Tuesday 19 February 2019
The January heatwave had caused us to abandon our plans for last month. Consequently, we were more than ready to meet at The Oaks this week on a mere 32-degree day. How relative the temperature has become this summer!
We were all there — Glenys Ferguson, Hazel Hall, Kathy Kituai, Marietta McGregor, Gregory Piko and Jan Dobb. Also present was a mob of magpies whose own conversations competed with the chatter at our table. Ah, how good to get together again for our first cuppa of the year!
As usual, we came with no formal agenda, unanimously agreeing that this is how we would like to continue. Nonetheless, each of us had brought something to read to the group (though not mandatory to do so). After a bit of catch-up, our responses to readings kept crisscrossing the coffee cups apace.
Jan read a haibun that had appealed to her in a recent Haiku Foundation Book of the Week. Marietta, at our request, honoured us with a reading of her first-prizewinning entry in the UHTS Haibun Contest. Attributes of each haibun (one short, one long) were admired, compared, discussed, the language of poetry so evident in prose and verse, the immediacy of image so vital.
Hazel and Greg had each chosen to read from Windfall so naturally thoughts on the evolution of Aussie haiku in a global context were delved into further still. Considerations, such as explanatory notes for Aussie words, came thick and fast. It was suggested that with the instant availability of Google, notes on the page are scarcely necessary now. We remarked on the pleasure of encountering regional references in international haiku.
Glenys, a member of the Yass Valley Writers, read us a longer poem from an anthology that the group has recently published. This was followed by Greg, at our request, reading a prose poem of his own from the same members’ anthology. Thus, choice of genre became table-talk. What makes one genre more appropriate than another? How do we decide?
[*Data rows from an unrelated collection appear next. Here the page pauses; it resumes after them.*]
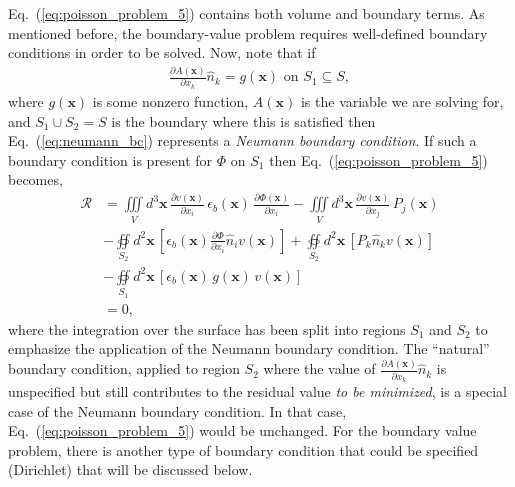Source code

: \documentclass[22pt]{article} %
\begin{document}
%
Eq.~(\ref{eq:poisson_problem_5}) contains both volume and boundary terms.
%
As mentioned before, the boundary-value problem requires well-defined boundary conditions in order to be solved.
%
Now, note that if
%
\begin{align}\label{eq:neumann_bc}
\frac{\partial A(\textbf{x})}{\partial x_k} \hat{n}_k = g (\textbf{x})\,\,\mathrm{on}\,\, S_1 \subseteq S,
\end{align}
%
where $g(\textbf{x})$ is some nonzero function, $A(\textbf{x})$ is the variable we are solving for, and $S_1 \cup S_2 = S$ is the boundary where this is satisfied then Eq.~(\ref{eq:neumann_bc}) represents a \emph{Neumann boundary condition}.  
%
If such a boundary condition is present for $\Phi$ on $S_1$ then  Eq.~(\ref{eq:poisson_problem_5}) becomes,
%
\begin{align}\label{eq:poisson_problem_5_BC}
\mathscr{R} &= \iiint\limits_V d^3 \textbf{x} \, \frac{\partial v(\textbf{x})}{\partial x_i} \, \epsilon_b(\textbf{x}) \, \frac{\partial \Phi(\textbf{x})}{\partial x_i} - \iiint\limits_V d^3 \textbf{x} \, \frac{\partial v(\textbf{x})}{\partial x_j}\, P_j(\textbf{x}) \\ \nonumber
&- \oiint\limits_{S_2} d^2 \textbf{x} \, \left[\epsilon_b(\textbf{x}) \frac{\partial \Phi}{\partial x_i} \hat{n}_i v(\textbf{x})\right] + \oiint\limits_{S_2} d^2 \textbf{x} \, \left[ P_k \hat{n}_k v(\textbf{x})\right] \\ \nonumber
&- \oiint\limits_{S_1} d^2 \textbf{x} \, \left[\epsilon_b(\textbf{x}) \,g(\textbf{x})\, v(\textbf{x})\right] \\ \nonumber
&= 0,
\end{align}
%
where the integration over the surface has been split into regions $S_1$ and $S_2$ to emphasize the application of the Neumann boundary condition.
%
The ``natural'' boundary condition, applied to region $S_2$ where the value of $\frac{\partial A(\textbf{x})}{\partial x_k} \hat{n}_k $ is unspecified but still contributes to the residual value \emph{to be minimized}, is a special case of the Neumann boundary condition.
%
In that case, Eq.~(\ref{eq:poisson_problem_5}) would be unchanged.
%
For the boundary value problem, there is another type of boundary condition that could be specified (Dirichlet)
that will be discussed below.
%
\end{document}
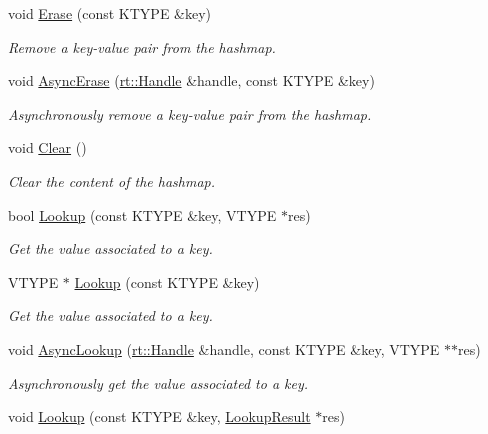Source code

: \begin{DoxyCompactItemize}
void \hyperlink{classshad_1_1LocalHashmap_a5d57f63d0515acf2d53c99fb56eda93c}{Erase} (const K\-T\-Y\-P\-E \&key)
\begin{DoxyCompactList}\small\item\em Remove a key-\/value pair from the hashmap. \end{DoxyCompactList}\item 
void \hyperlink{classshad_1_1LocalHashmap_a78d00a5d4b2591cefcafb44247d9131d}{Async\-Erase} (\hyperlink{classshad_1_1rt_1_1Handle}{rt\-::\-Handle} \&handle, const K\-T\-Y\-P\-E \&key)
\begin{DoxyCompactList}\small\item\em Asynchronously remove a key-\/value pair from the hashmap. \end{DoxyCompactList}\item 
void \hyperlink{classshad_1_1LocalHashmap_a4e95baa9af6646d2c66adc1b8ae5781c}{Clear} ()
\begin{DoxyCompactList}\small\item\em Clear the content of the hashmap. \end{DoxyCompactList}\item 
bool \hyperlink{classshad_1_1LocalHashmap_a0365f5c68c75b04109639e8f65cc8eb0}{Lookup} (const K\-T\-Y\-P\-E \&key, V\-T\-Y\-P\-E $\ast$res)
\begin{DoxyCompactList}\small\item\em Get the value associated to a key. \end{DoxyCompactList}\item 
V\-T\-Y\-P\-E $\ast$ \hyperlink{classshad_1_1LocalHashmap_ae37645e79a683b4bc8c096a37cacf74d}{Lookup} (const K\-T\-Y\-P\-E \&key)
\begin{DoxyCompactList}\small\item\em Get the value associated to a key. \end{DoxyCompactList}\item 
void \hyperlink{classshad_1_1LocalHashmap_ab80af4eef1ce16673c1895bd6cd3951b}{Async\-Lookup} (\hyperlink{classshad_1_1rt_1_1Handle}{rt\-::\-Handle} \&handle, const K\-T\-Y\-P\-E \&key, V\-T\-Y\-P\-E $\ast$$\ast$res)
\begin{DoxyCompactList}\small\item\em Asynchronously get the value associated to a key. \end{DoxyCompactList}\item 
void \hyperlink{classshad_1_1LocalHashmap_a9bd1b3780c1c676ce8d5eae265030080}{Lookup} (const K\-T\-Y\-P\-E \&key, \hyperlink{structshad_1_1LocalHashmap_1_1LookupResult}{Lookup\-Result} $\ast$res)
$$
\end{DoxyCompactItemize}
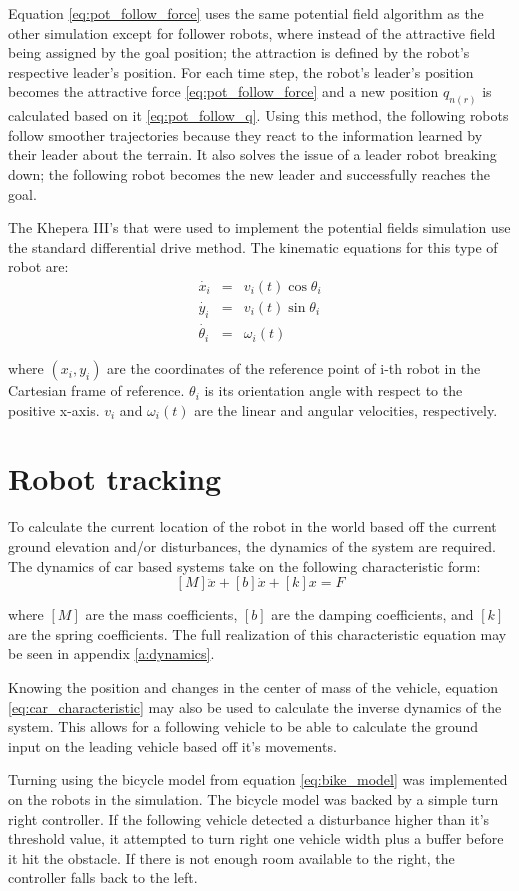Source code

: Equation \eqref{eq:pot_follow_force} uses the same potential field algorithm as the other simulation except for follower robots, where instead of the attractive field being assigned by the goal position; the attraction is defined by the robot's respective leader's position. For each time step, the robot's leader's position becomes the attractive force \eqref{eq:pot_follow_force} and a new position $q_{n(r)}$ is calculated based on it \eqref{eq:pot_follow_q}. Using this method, the following robots follow smoother trajectories because they react to the information learned by their leader about the terrain. It also solves the issue of a leader robot breaking down; the following robot becomes the new leader and successfully reaches the goal.

The Khepera III's that were used to implement the potential fields simulation use the standard differential drive method. The kinematic equations for this type of robot are:
\begin{eqnarray} \label{eq:diff_drive}
	\dot{x_i} &=& v_i(t)\cos\theta_i\\
	\dot{y_i} &=& v_i(t)\sin\theta_i\\
	\dot{\theta_i} &=& \omega_i(t)
\end{eqnarray}

where $(x_i,y_i)$ are the coordinates of the reference point of i-th robot in the Cartesian frame of reference. $\theta_i$ is its orientation angle with respect to the positive x-axis. $v_i$ and $\omega_i(t)$ are the linear and angular velocities, respectively.

\section{Robot tracking}
To calculate the current location of the robot in the world based off the current ground elevation and/or disturbances, the dynamics of the system are required. The dynamics of car based systems take on the following characteristic form:
\begin{equation} \label{eq:car_characteristic}
[M]\ddot{x}+[b]\dot{x}+[k]x=F
\end{equation}

where $[M]$ are the mass coefficients, $[b]$ are the damping coefficients, and $[k]$ are the spring coefficients. The full realization of this characteristic equation may be seen in appendix \ref{a:dynamics}.

Knowing the position and changes in the center of mass of the vehicle, equation \eqref{eq:car_characteristic} may also be used to calculate the inverse dynamics of the system. This allows for a following vehicle to be able to calculate the ground input on the leading vehicle based off it's movements.

Turning using the bicycle model from equation \eqref{eq:bike_model} was implemented on the robots in the simulation. The bicycle model was backed by a simple turn right controller. If the following vehicle detected a disturbance higher than it's threshold value, it attempted to turn right one vehicle width plus a buffer before it hit the obstacle. If there is not enough room available to the right, the controller falls back to the left.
At Kathy’s dictation, we copied down a tanka which was then read, re-read . . . and long pondered by us all. Things left unsaid, other things suggested, and the overall language of this vivid yet ambivalent image were all matters that came up for grabs.
Again, our spontaneous ‘agenda’ had done its work. After some natter about Canberra’s poetry scene and a few housekeeping matters, we sighed with satisfaction and left the magpies to their warbles.